04-08-2019 04:25 AM - edited 04-08-2019 04:26 AM
I've been selling on ebay for almost 2 decades and just about everything had been chipped away from sellers over that time. Paypal keeping the percentage of a sale that gets returned is straight robbery. I read through the other long post about the complaining going on about it. The only way to get someone to listen is to hit them in the wallet. As sellers, What are our alternatives for receiving payments? Is there any viable payment processor or are we just doomed at the moment?
04-08-2019 04:34 AM
I know ebay is going to be offering 2.7% but they say nothing about how they will handle returns.
04-08-2019 05:11 AM
Unfortunately, if you want the convenience of selling on a large, established, 'full-service' platform, you will discover that many of them now find it to their 'financial' benefit to provide, or oversee, the payment processing.
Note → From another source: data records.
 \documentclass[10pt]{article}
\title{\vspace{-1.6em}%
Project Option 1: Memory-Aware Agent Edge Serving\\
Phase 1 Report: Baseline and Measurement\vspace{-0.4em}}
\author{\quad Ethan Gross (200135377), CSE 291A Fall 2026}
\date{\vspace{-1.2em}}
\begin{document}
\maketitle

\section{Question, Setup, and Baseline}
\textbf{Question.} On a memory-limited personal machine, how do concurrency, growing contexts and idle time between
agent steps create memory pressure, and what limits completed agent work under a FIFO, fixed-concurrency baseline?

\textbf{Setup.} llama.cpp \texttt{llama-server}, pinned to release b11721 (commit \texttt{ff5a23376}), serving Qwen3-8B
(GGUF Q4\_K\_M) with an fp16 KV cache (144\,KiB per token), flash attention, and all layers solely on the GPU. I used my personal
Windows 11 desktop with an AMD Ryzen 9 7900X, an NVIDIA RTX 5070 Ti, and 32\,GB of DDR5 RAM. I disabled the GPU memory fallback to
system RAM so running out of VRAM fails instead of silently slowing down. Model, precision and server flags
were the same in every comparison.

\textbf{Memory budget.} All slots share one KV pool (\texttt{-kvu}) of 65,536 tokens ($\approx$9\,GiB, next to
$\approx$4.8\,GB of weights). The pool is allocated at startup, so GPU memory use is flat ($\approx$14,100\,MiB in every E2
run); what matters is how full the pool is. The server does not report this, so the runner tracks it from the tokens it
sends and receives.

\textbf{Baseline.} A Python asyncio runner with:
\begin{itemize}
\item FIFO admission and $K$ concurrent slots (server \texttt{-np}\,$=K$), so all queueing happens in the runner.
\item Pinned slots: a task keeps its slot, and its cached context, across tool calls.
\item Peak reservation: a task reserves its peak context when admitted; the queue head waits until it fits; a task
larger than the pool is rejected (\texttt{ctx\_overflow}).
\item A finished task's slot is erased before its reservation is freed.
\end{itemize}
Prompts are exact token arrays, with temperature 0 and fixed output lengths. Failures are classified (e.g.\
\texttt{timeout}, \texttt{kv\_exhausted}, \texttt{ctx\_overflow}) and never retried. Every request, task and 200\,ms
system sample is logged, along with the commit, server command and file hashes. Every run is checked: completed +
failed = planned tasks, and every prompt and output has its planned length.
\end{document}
Seldom will these platforms brook interference of 'outside' alternatives.
04-08-2019 06:39 AM
@calm-mix wrote:Paypal keeping the percentage of a sale that gets returned is straight robbery.
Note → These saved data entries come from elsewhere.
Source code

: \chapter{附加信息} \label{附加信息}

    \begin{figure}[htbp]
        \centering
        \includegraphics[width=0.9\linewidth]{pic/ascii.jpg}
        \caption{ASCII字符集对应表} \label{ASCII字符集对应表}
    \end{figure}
When there is a completed payment and then a reversal, PayPal has to do more work than they would for a completed payment.
PayPal might argue that doing more and getting no fees is "straight robbery", too 🙂
04-08-2019 07:25 AM
@luckythewinner wrote:
@calm-mix wrote:Paypal keeping the percentage of a sale that gets returned is straight robbery.
When there is a completed payment and then a reversal, PayPal has to do more work than they would for a completed payment.
PayPal might argue that doing more and getting no fees is "straight robbery", too 🙂
Fine then charge a service fee to do it. That’s fair. Keeping the fees for a $5000 item as well as a $5.00 one is just wrong.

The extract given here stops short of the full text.